▶ Exercise: Every line of the material that mentions the word "relative" should be copied out.

..............................

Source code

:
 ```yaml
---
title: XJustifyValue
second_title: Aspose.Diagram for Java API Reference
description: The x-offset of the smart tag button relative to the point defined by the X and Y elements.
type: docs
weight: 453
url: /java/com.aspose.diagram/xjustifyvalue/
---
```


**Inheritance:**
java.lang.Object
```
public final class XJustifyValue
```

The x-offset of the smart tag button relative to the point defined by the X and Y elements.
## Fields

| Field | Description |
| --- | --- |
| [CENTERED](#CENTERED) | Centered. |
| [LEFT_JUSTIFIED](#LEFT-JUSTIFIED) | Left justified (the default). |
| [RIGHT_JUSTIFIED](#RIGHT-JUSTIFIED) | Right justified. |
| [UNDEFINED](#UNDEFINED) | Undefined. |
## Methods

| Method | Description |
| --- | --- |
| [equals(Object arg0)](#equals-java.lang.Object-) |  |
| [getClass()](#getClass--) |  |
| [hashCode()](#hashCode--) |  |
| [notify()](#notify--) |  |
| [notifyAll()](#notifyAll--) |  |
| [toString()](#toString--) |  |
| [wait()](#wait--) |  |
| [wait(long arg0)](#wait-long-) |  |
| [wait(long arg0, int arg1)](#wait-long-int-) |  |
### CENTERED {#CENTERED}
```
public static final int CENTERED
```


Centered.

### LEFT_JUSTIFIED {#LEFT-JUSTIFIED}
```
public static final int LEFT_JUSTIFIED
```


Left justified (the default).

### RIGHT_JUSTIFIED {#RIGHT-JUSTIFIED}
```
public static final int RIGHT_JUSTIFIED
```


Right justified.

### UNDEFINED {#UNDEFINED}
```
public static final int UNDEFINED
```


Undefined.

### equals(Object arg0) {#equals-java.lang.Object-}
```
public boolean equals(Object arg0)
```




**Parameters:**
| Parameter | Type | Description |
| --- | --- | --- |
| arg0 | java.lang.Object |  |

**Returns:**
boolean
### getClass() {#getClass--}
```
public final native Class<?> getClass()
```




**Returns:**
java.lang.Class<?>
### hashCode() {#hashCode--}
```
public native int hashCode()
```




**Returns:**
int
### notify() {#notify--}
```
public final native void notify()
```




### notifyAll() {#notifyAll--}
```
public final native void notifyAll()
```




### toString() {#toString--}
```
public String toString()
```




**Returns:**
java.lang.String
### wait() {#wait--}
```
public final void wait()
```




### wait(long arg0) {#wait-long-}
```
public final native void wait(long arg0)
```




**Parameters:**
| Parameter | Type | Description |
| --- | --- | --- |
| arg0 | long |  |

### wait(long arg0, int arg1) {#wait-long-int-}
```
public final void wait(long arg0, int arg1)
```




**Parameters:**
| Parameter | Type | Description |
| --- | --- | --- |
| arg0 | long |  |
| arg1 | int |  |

..............................

▶ Finished task:
description: The x-offset of the smart tag button relative to the point defined by the X and Y elements.
The x-offset of the smart tag button relative to the point defined by the X and Y elements.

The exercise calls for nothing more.